We’re called the selfie generation for a reason. When we shoot ourselves with a camera, we shoot ourselves in the foot — self-portraits mean we look inwards and become ever more self-obsessed.

The solution to being less egotistical and more empathetic? Drop the duckface. Try putting a ban on selfies and shoot outwards: photograph other people and you will become more curious about the world. You could even make it a work project that showcases your company on social media. Why do you think the Humans of New York Facebook page boasts over 17 million likes? Because the photographer tells other people’s stories, not his own.

2. FUN ADDICTS

Entertainment is a drug, and a fiendishly addictive one at that, as any Game of Thrones fan will tell you. Unfortunately, binge-watching Netflix while ordering food delivery on an app and snapchatting a buddy means that our tolerance for downtime is ludicrously low. We want fun, and we want it 24/7.

What’s so bad about that? Well, it’s killing our creativity and lateral thinking, both valuable soft skills. More than one study shows boredom fosters creative thought by giving us time to daydream.

One researcher notes that without dull downtime, we “miss out on many emotionally, cognitively and socially rewarding experiences. Boredom is both a warning that we are not doing what we want to be doing and a ‘push’ that motivates us to switch goals and projects.”

How can you edge towards making boredom a daily practice? Try ‘monotasking’ — whether you are eating, walking to work or cooking, focus only on that activity. Also, try recognising the next time you reach for your phone to fill a few empty seconds (like when you are standing in a queue) and just live in that moment. Yes, it will feel unbearably hard, but make it a regular practice and you will go from #WTF to #winning.

3. THE IMPATIENT TRAP

In a world where you can download entire albums in minutes, Millennials are not good at waiting. We now, research claims, boast feather-light average attention spans of just eight seconds (down four seconds from 2013).
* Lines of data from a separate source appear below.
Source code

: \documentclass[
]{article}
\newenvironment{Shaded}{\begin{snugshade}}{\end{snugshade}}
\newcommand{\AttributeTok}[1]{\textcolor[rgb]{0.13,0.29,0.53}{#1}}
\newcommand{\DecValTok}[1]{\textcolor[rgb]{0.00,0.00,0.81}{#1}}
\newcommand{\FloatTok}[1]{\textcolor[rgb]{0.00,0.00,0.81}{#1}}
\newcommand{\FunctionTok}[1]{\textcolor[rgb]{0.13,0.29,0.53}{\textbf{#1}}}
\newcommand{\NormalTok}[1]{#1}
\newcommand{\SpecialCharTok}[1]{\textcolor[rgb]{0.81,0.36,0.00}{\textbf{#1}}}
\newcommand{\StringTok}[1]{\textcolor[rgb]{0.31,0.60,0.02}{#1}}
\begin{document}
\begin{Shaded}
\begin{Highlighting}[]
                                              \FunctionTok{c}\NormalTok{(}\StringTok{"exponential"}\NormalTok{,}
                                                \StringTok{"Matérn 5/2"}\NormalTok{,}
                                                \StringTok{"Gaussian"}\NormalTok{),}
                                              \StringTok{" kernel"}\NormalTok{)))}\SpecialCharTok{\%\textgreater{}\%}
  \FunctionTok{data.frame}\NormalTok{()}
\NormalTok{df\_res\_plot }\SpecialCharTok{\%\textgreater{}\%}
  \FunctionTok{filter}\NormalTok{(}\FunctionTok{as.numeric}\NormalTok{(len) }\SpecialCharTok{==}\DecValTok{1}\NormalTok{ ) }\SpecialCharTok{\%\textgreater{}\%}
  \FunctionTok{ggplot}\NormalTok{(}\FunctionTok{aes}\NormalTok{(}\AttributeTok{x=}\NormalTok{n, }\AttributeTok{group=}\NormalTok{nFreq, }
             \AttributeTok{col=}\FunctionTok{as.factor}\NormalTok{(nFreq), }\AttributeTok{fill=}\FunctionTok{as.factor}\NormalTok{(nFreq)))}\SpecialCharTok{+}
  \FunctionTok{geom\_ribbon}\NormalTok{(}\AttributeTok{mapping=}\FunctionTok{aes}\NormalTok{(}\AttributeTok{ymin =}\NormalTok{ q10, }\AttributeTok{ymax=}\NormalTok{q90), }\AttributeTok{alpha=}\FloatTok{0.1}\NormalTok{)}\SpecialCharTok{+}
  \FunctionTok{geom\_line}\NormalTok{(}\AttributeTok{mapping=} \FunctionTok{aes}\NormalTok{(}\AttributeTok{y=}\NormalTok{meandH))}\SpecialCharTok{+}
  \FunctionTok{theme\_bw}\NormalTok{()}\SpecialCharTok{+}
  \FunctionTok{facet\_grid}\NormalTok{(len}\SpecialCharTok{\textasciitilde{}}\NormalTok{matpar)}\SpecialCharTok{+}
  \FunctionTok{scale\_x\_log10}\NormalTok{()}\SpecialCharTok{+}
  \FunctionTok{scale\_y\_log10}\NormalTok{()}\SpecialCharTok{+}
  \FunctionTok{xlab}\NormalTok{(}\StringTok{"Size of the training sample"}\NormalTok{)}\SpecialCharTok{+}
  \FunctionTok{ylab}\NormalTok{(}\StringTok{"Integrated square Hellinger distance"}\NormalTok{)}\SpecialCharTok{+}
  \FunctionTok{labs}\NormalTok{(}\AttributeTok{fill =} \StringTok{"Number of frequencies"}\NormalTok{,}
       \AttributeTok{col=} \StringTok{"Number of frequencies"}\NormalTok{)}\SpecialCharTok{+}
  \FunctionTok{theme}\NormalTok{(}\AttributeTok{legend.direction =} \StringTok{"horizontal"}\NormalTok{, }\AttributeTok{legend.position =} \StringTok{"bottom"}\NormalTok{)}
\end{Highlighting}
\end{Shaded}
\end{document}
“If a conversation with my boss lasts for more than five minutes, I notice I’ll zone out a couple times a minute,” says personal assistant Druvi Narayen. “I find myself mentally bellowing to the person, ‘I’m pretty sure you could boil this briefing down to five tweets!’”

Improve your attention span:
No, we won’t tell you to meditate. Just rehydrate! Research shows just two percent dehydration impairs tasks that require focus. So drink up.

4. TALKING IS SO 1998

For a generation so attached to their phones, it’s odd that Gen Y shy away from phone calls, seeing them, according to one Wall Street Journal article, as “an interruption”. Makes sense: when you can plan and edit a Facebook update to within an inch of its life, a ‘live’ call can be intimidating.

Alas, textspeak only gets you so far. As the author of The Best Place to Work: The Art and Science of Creating an Extraordinary Workplace writes, “If you want to be in a leadership position, you’re going to have to get good at live interactions.” Start with baby steps and get confident enough to speak to colleagues and clients.

How? Think of it as a way to get instant feedback ­— which Millennials love — and don’t pressure yourself to be witty with every one-liner, as in your Whatsapp chats. It’s a conversation, not a chat show.